Chapitre 12
Anne regardait à la loupe les différentes photographies. Des originales, pas des reproductions. Cela l’avait mise dans un état pas possible, la plongeant dans un silence obstiné. Elle décortiquait le moindre recoin, les visages, les grades… Tower avait étalé sur le sol cinq sac-à-dos. Au début, c’était trois, mais Elodie et Jean-Paul étaient arrivés à l’improviste et avaient insisté pour venir tant et si bien qu’Yvan avait cédé, en désespoir de cause. Le légionnaire avait fait quelques allers et retours de la maison à son break aménagé. Il répartissait les équipements, identiques, pour chaque participant. On aurait pu croire que des armes s’y trouveraient mais il n’en était pas question. Tower et Yvan savaient très bien ce qu’il pouvait survenir en cas de perte de contrôle de quelqu’un possédant une arme létale. L’autre raison était bien plus prosaïque : les esprits ne craignaient pas les armes…
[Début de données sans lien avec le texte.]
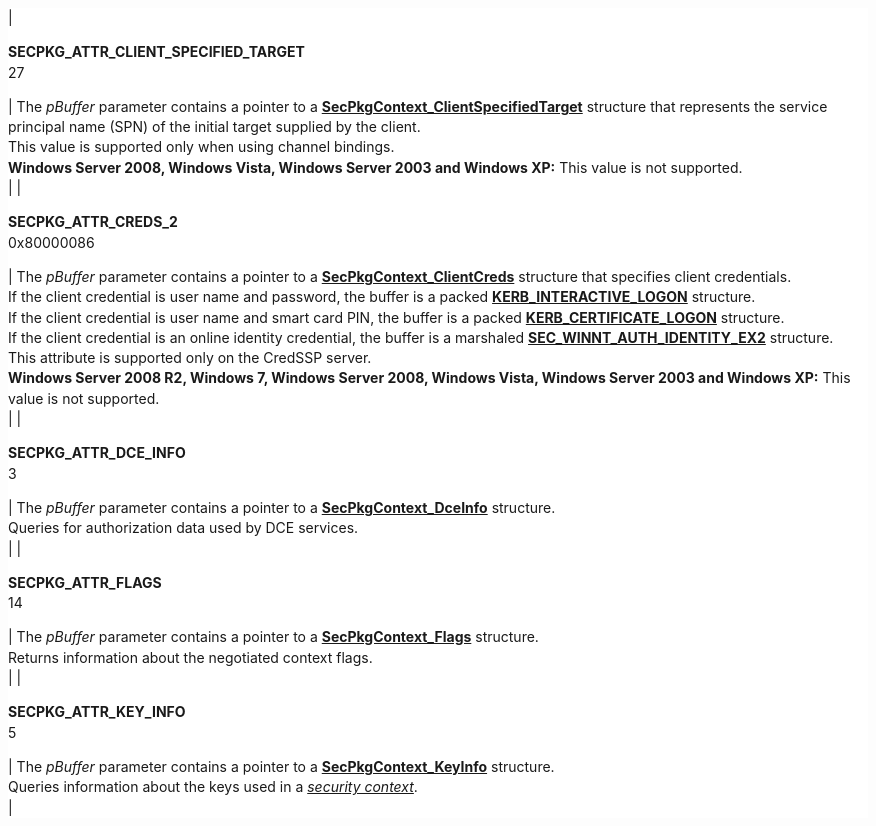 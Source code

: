 | <span id="SECPKG_ATTR_CLIENT_SPECIFIED_TARGET"></span><span id="secpkg_attr_client_specified_target"></span><dl> <dt>**SECPKG\_ATTR\_CLIENT\_SPECIFIED\_TARGET**</dt> <dt>27</dt> </dl> | The *pBuffer* parameter contains a pointer to a [**SecPkgContext\_ClientSpecifiedTarget**](/windows/win32/api/sspi/ns-sspi-secpkgcontext_clientspecifiedtarget) structure that represents the service principal name (SPN) of the initial target supplied by the client. <br/> This value is supported only when using channel bindings.<br/> **Windows Server 2008, Windows Vista, Windows Server 2003 and Windows XP:** This value is not supported.<br/>                                                                                                                                                                                                                                                                                                                                                                    |
| <span id="SECPKG_ATTR_CREDS_2"></span><span id="secpkg_attr_creds_2"></span><dl> <dt>**SECPKG\_ATTR\_CREDS\_2**</dt> <dt>0x80000086</dt> </dl>                                          | The *pBuffer* parameter contains a pointer to a [**SecPkgContext\_ClientCreds**](/windows/win32/api/credssp/ns-credssp-secpkgcontext_clientcreds) structure that specifies client credentials. <br/> If the client credential is user name and password, the buffer is a packed [**KERB\_INTERACTIVE\_LOGON**](/windows/win32/api/ntsecapi/ns-ntsecapi-kerb_interactive_logon) structure.<br/> If the client credential is user name and smart card PIN, the buffer is a packed [**KERB\_CERTIFICATE\_LOGON**](/windows/win32/api/ntsecapi/ns-ntsecapi-kerb_certificate_logon) structure.<br/> If the client credential is an online identity credential, the buffer is a marshaled [**SEC\_WINNT\_AUTH\_IDENTITY\_EX2**](/windows/win32/api/sspi/ns-sspi-sec_winnt_auth_identity_ex2) structure.<br/> This attribute is supported only on the CredSSP server.<br/> **Windows Server 2008 R2, Windows 7, Windows Server 2008, Windows Vista, Windows Server 2003 and Windows XP:** This value is not supported.<br/> |
| <span id="SECPKG_ATTR_DCE_INFO"></span><span id="secpkg_attr_dce_info"></span><dl> <dt>**SECPKG\_ATTR\_DCE\_INFO**</dt> <dt>3</dt> </dl>                                                | The *pBuffer* parameter contains a pointer to a [**SecPkgContext\_DceInfo**](/windows/win32/api/sspi/ns-sspi-secpkgcontext_dceinfo) structure.<br/> Queries for authorization data used by DCE services.<br/>                                                                                                                                                                                                                                                                                                                                                                                                                                                                                                                                                                                                                                                                                                                      |
| <span id="SECPKG_ATTR_FLAGS"></span><span id="secpkg_attr_flags"></span><dl> <dt>**SECPKG\_ATTR\_FLAGS**</dt> <dt>14</dt> </dl>                                                         | The *pBuffer* parameter contains a pointer to a [**SecPkgContext\_Flags**](/windows/win32/api/sspi/ns-sspi-secpkgcontext_flags) structure.<br/> Returns information about the negotiated context flags.<br/>                                                                                                                                                                                                                                                                                                                                                                                                                                                                                                                                                                                                                                                                                                                       |
| <span id="SECPKG_ATTR_KEY_INFO"></span><span id="secpkg_attr_key_info"></span><dl> <dt>**SECPKG\_ATTR\_KEY\_INFO**</dt> <dt>5</dt> </dl>                                                | The *pBuffer* parameter contains a pointer to a [**SecPkgContext\_KeyInfo**](/windows/win32/api/sspi/ns-sspi-secpkgcontext_keyinfoa) structure.<br/> Queries information about the keys used in a [*security context*](../secgloss/s-gly.md).<br/>                                                                                                                                                                                                                                                                                                                                                                                                                                                                                                                                                                                                                                                                                                            |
- Impossible, murmura Anne en se relevant, une photographie dans sa main gauche. Bien sûr tu n’as pas internet… Mais j’ai pensé à tout. J’ai ce qu’il me faut dans un de mes cartables… Ici… non, ici… Là !
Anne laissa tomber un classeur personnel, épais comme deux grosses bibles, sur un coin de la grande table à manger. Elle l’ouvrit à la page désirée et compara l’homme sur la photographie.
- Pas de doute possible. Il s’agit bien du Reichsgeschäftsführer Wolfram Sievers… Le directeur de l’Ahnenerbe. Un nazi…
Elodie se pencha sur la photographie que tenait l’historienne. On y voyait trois soldats allemands de la seconde guerre mondiale, dont deux en uniforme de la Kriegsmarine. Le troisième affichait le sinistre et maudit costume à tête de mort.
- Que venait faire ce gars à Sète ? demanda-t-elle en s’éloignant.
- L’Ahnenerbe, la Société pour la recherche et l'enseignement sur l'héritage ancestral, était une organisation nazie qui menait toutes sortes de recherches autour de théories fumeuses sur les Aryens, les renseigna Anne.
- Ce bateau, là, il n’a pas de nom… Mais juste un code, fit remarquer Jean-Paul.
- C’est un bateau de ravitaillement. Il devait certainement être attaché à un sous-marin. Les missions de l’institut revêtaient tellement de facettes, qu’il ne serait pas étonnant de voir un U-Boot affecté à une expédition.
- Cette autre photo montre la maison dans son état d’alors et un camion allemand garé devant. C’est le même gars, non, sur le trottoir ? demanda Jean-Paul en montrant le document à Anne.
- Oui, c’est lui. Regardez les caisses : marquées du symbole de l’Ahnenerbe. Elles sont particulièrement grandes et profondes.
Yvan grimaça.
- Bon… On ne va pas se voiler la face. Les nazis ont apporté quelque chose ici, à Sète. Peut-être qu’ils ont pu l’envoyer ailleurs en Europe, peut-être pas. Il y a de fortes chances pour que les manifestations que j’ai ressenties là-bas en soient la conséquence.
- Les nazis… Je hais ces gars-là, marmonna Anne.
Ils se regardèrent en silence avant d’éclater de rire en entendant une citation d’un film culte utilisé aussi bien à propos.